## Exercise details
Show each line of the records in which the word "nhận" occurs.

*** Dataset extract ***

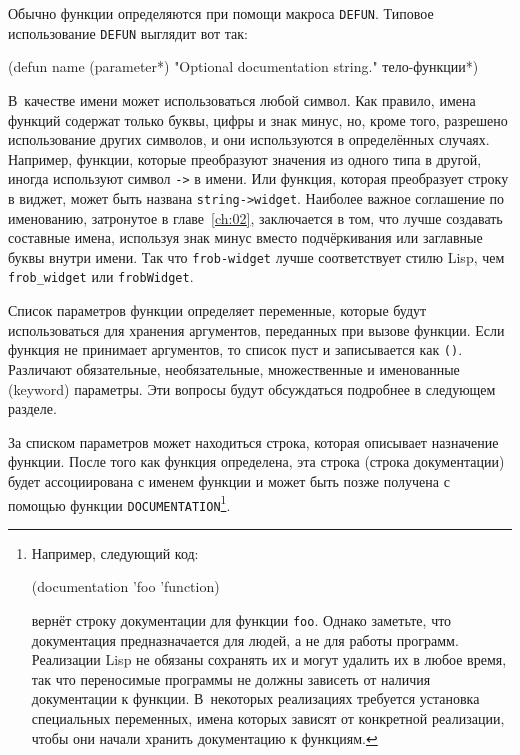 Обычно функции определяются при помощи макроса \lstinline{DEFUN}.  Типовое использование
\lstinline{DEFUN} выглядит вот так:

\begin{myverb}
(defun name (parameter*)
  "Optional documentation string."
  тело-функции*)
\end{myverb}

В~качестве имени может использоваться любой символ.  Как правило, имена функций содержат только буквы, цифры и
знак минус, но, кроме того, разрешено использование других символов, и они используются в
определённых случаях.  Например, функции, которые преобразуют значения из одного типа в
другой, иногда используют символ \lstinline{->} в имени. Или функция, которая преобразует
строку в виджет, может быть названа \lstinline{string->widget}.  Наиболее важное соглашение по
именованию, затронутое в главе~\ref{ch:02}, заключается в том, что лучше создавать составные имена,
используя знак минус вместо подчёркивания или заглавные буквы внутри имени.
Так что \lstinline{frob-widget} лучше соответствует стилю Lisp, чем \lstinline!frob_widget! или
\lstinline{frobWidget}.

Список параметров функции определяет переменные, которые будут использоваться для хранения
аргументов, переданных при вызове функции.  Если функция не принимает аргументов, то список пуст и
записывается как \lstinline{()}. Различают обязательные, необязательные, множественные и
именованные (keyword) параметры.  Эти вопросы будут обсуждаться подробнее в следующем
разделе.

За списком параметров может находиться строка, которая описывает назначение функции.
После того как функция определена, эта строка (строка документации) будет ассоциирована
с именем функции и может быть позже получена с помощью функции
\lstinline{DOCUMENTATION}\footnote{Например, следующий код:

\begin{myverb}
(documentation 'foo 'function)
\end{myverb}

\noindent{}вернёт строку документации для функции \lstinline{foo}.  Однако заметьте, что документация
предназначается для людей, а не для работы программ.  Реализации Lisp не обязаны сохранять
их и могут удалить их в любое время, так что переносимые программы не должны
зависеть от наличия документации к функции.  В~некоторых реализациях требуется установка
специальных переменных, имена которых зависят от конкретной реализации, чтобы они начали
хранить документацию к функциям.}\hspace{\footnotenegspace}.


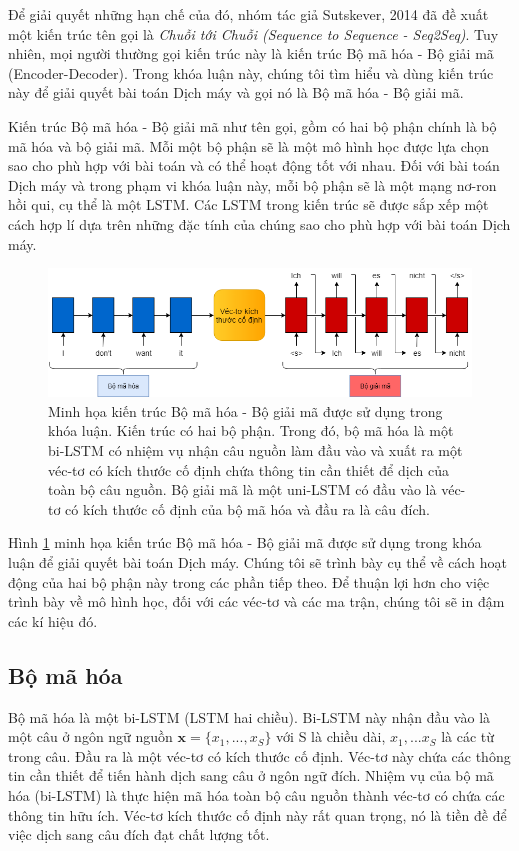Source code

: Để giải quyết những hạn chế của đó, nhóm tác giả Sutskever, 2014 \cite{Seq2Seq2014} đã đề xuất một kiến trúc tên gọi là \textit{Chuỗi tới Chuỗi (Sequence to Sequence - Seq2Seq)}. Tuy nhiên, mọi người thường gọi kiến trúc này là kiến trúc Bộ mã hóa - Bộ giải mã (Encoder-Decoder). Trong khóa luận này, chúng tôi tìm hiểu và dùng kiến trúc này để giải quyết bài toán Dịch máy và gọi nó là Bộ mã hóa - Bộ giải mã.

Kiến trúc Bộ mã hóa - Bộ giải mã như tên gọi, gồm có hai bộ phận chính là bộ mã hóa và bộ giải mã. Mỗi một bộ phận sẽ là một mô hình học được lựa chọn sao cho phù hợp với bài toán và có thể hoạt động tốt với nhau. Đối với bài toán Dịch máy và trong phạm vi khóa luận này, mỗi bộ phận sẽ là một mạng nơ-ron hồi qui, cụ thể là một LSTM. Các LSTM trong kiến trúc sẽ được sắp xếp một cách hợp lí dựa trên những đặc tính của chúng sao cho phù hợp với bài toán Dịch máy.

\begin{figure}
	\centering
	\includegraphics[width=1.0\textwidth]{Encoder-Decoder_2}
	\caption[Minh họa kiến trúc Bộ mã hóa - Bộ giải mã được sử dụng trong khóa luận.]{Minh họa kiến trúc Bộ mã hóa - Bộ giải mã được sử dụng trong khóa luận. Kiến trúc có hai bộ phận. Trong đó, bộ mã hóa là một bi-LSTM có nhiệm vụ nhận câu nguồn làm đầu vào và xuất ra một véc-tơ có kích thước cố định chứa thông tin cần thiết để dịch của toàn bộ câu nguồn. Bộ giải mã là một uni-LSTM có đầu vào là véc-tơ có kích thước cố định của bộ mã hóa và đầu ra là câu đích.}
	\label{fig_Encoder-Decoder}
\end{figure}

Hình \ref{fig_Encoder-Decoder} minh họa kiến trúc Bộ mã hóa - Bộ giải mã được sử dụng trong khóa luận để giải quyết bài toán Dịch máy. Chúng tôi sẽ trình bày cụ thể về cách hoạt động của hai bộ phận này trong các phần tiếp theo. Để thuận lợi hơn cho việc trình bày về mô hình học, đối với các véc-tơ và các ma trận, chúng tôi sẽ in đậm các kí hiệu đó.

\subsection{Bộ mã hóa}
Bộ mã hóa là một bi-LSTM (LSTM hai chiều). Bi-LSTM này nhận đầu vào là một câu ở ngôn ngữ nguồn $\bm{x} = \{x_1, ..., x_S\}$ với S là chiều dài, $x_1,...x_S$ là các từ trong câu. Đầu ra là một véc-tơ có kích thước cố định. Véc-tơ này chứa các thông tin cần thiết để tiến hành dịch sang câu ở ngôn ngữ đích. Nhiệm vụ của bộ mã hóa (bi-LSTM) là thực hiện mã hóa toàn bộ câu nguồn thành véc-tơ có chứa các thông tin hữu ích. Véc-tơ kích thước cố định này rất quan trọng, nó là tiền đề để việc dịch sang câu đích đạt chất lượng tốt.

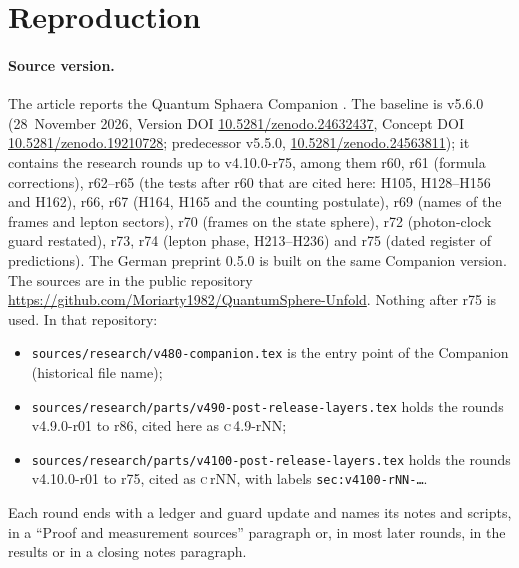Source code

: \section{Reproduction}
\label{sec:repro}

\paragraph{Source version.} The article reports the Quantum Sphaera Companion \cite{QSC}. The baseline is v5.6.0
(28~November 2026, Version DOI \href{https://doi.org/10.5281/zenodo.24632437}{10.5281/zenodo.24632437}, Concept DOI
\href{https://doi.org/10.5281/zenodo.19210728}{10.5281/zenodo.19210728}; predecessor v5.5.0,
\href{https://doi.org/10.5281/zenodo.24563811}{10.5281/zenodo.24563811}); it contains the research rounds
up to v4.10.0-r75, among them r60, r61 (formula corrections), r62--r65 (the tests after r60 that are cited here: H105,
H128--H156 and H162), r66, r67 (H164, H165 and the counting postulate), r69 (names of the frames and lepton sectors), r70 (frames on
the state sphere), r72 (photon-clock guard restated), r73, r74 (lepton phase, H213--H236) and r75 (dated register of predictions).
The German preprint 0.5.0 \cite{QS-preprint-de} is built on the same Companion version. The sources are in the public repository
\url{https://github.com/Moriarty1982/QuantumSphere-Unfold}. Nothing after r75 is used. In that repository:
\begin{itemize}
\item \nolinkurl{sources/research/v480-companion.tex} is the entry point of the Companion (historical file name);
\item \nolinkurl{sources/research/parts/v490-post-release-layers.tex} holds the rounds v4.9.0-r01 to r86, cited here as
  \textsc{c}\,4.9-rNN;
\item \nolinkurl{sources/research/parts/v4100-post-release-layers.tex} holds the rounds v4.10.0-r01 to r75, cited as
  \textsc{c}\,rNN, with labels \texttt{sec:v4100-rNN-\dots}.
\end{itemize}
Each round ends with a ledger and guard update and names its notes and scripts, in a ``Proof and measurement
sources'' paragraph or, in most later rounds, in the results or in a closing notes paragraph.

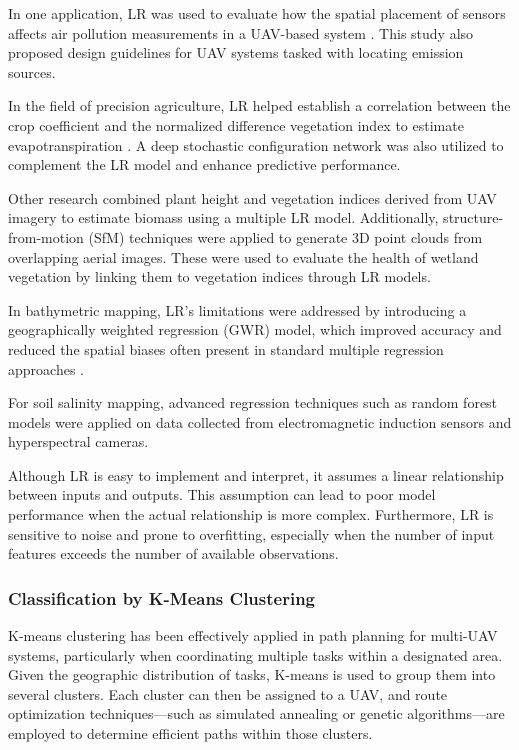 In one application, LR was used to evaluate how the spatial placement of sensors affects air pollution measurements in a UAV-based system \cite{villa2016uav}. This study also proposed design guidelines for UAV systems tasked with locating emission sources.

In the field of precision agriculture, LR helped establish a correlation between the crop coefficient and the normalized difference vegetation index to estimate evapotranspiration \cite{niu2020estimating}. A deep stochastic configuration network was also utilized to complement the LR model and enhance predictive performance.

Other research combined plant height and vegetation indices derived from UAV imagery to estimate biomass using a multiple LR model. Additionally, structure-from-motion (SfM) techniques were applied to generate 3D point clouds from overlapping aerial images. These were used to evaluate the health of wetland vegetation by linking them to vegetation indices through LR models.

In bathymetric mapping, LR’s limitations were addressed by introducing a geographically weighted regression (GWR) model, which improved accuracy and reduced the spatial biases often present in standard multiple regression approaches .

For soil salinity mapping, advanced regression techniques such as random forest models were applied on data collected from electromagnetic induction sensors and hyperspectral cameras.

Although LR is easy to implement and interpret, it assumes a linear relationship between inputs and outputs. This assumption can lead to poor model performance when the actual relationship is more complex. Furthermore, LR is sensitive to noise and prone to overfitting, especially when the number of input features exceeds the number of available observations.



\subsubsection{Classification by K-Means Clustering}

K-means clustering has been effectively applied in path planning for multi-UAV systems, particularly when coordinating multiple tasks within a designated area. Given the geographic distribution of tasks, K-means is used to group them into several clusters. Each cluster can then be assigned to a UAV, and route optimization techniques—such as simulated annealing or genetic algorithms—are employed to determine efficient paths within those clusters.

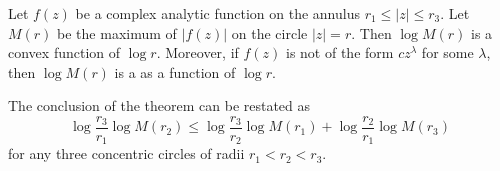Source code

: \documentclass[12pt]{article}
\newcommand*{\abs}[1]{\left\lvert #1\right\rvert}
\begin{document}
Let $f(z)$ be a complex analytic function on the annulus
$r_1\leq\abs{z}\leq r_3$. Let $M(r)$ be the maximum of
$\abs{f(z)}$ on the circle $\abs{z}=r$. Then $\log M(r)$ is a
convex function of $\log r$. Moreover, if $f(z)$ is not of the form $cz^\lambda$ for some $\lambda$, then $\log M(r)$ is a  as a function of $\log r$.

The conclusion of the theorem can be restated as
\begin{equation*}
\log\frac{r_3}{r_1} \log M(r_2) \leq \log\frac {r_3}{r_2} \log M(r_1) + 
\log\frac {r_2}{r_1} \log M(r_3)
\end{equation*}
for any three concentric circles of radii $r_1<r_2<r_3$.
\end{document}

*** End of Dataset extract ***

## Solution to this problem
	\caption[Minh họa kiến trúc Bộ mã hóa - Bộ giải mã được sử dụng trong khóa luận.]{Minh họa kiến trúc Bộ mã hóa - Bộ giải mã được sử dụng trong khóa luận. Kiến trúc có hai bộ phận. Trong đó, bộ mã hóa là một bi-LSTM có nhiệm vụ nhận câu nguồn làm đầu vào và xuất ra một véc-tơ có kích thước cố định chứa thông tin cần thiết để dịch của toàn bộ câu nguồn. Bộ giải mã là một uni-LSTM có đầu vào là véc-tơ có kích thước cố định của bộ mã hóa và đầu ra là câu đích.}
Bộ mã hóa là một bi-LSTM (LSTM hai chiều). Bi-LSTM này nhận đầu vào là một câu ở ngôn ngữ nguồn $\bm{x} = \{x_1, ..., x_S\}$ với S là chiều dài, $x_1,...x_S$ là các từ trong câu. Đầu ra là một véc-tơ có kích thước cố định. Véc-tơ này chứa các thông tin cần thiết để tiến hành dịch sang câu ở ngôn ngữ đích. Nhiệm vụ của bộ mã hóa (bi-LSTM) là thực hiện mã hóa toàn bộ câu nguồn thành véc-tơ có chứa các thông tin hữu ích. Véc-tơ kích thước cố định này rất quan trọng, nó là tiền đề để việc dịch sang câu đích đạt chất lượng tốt.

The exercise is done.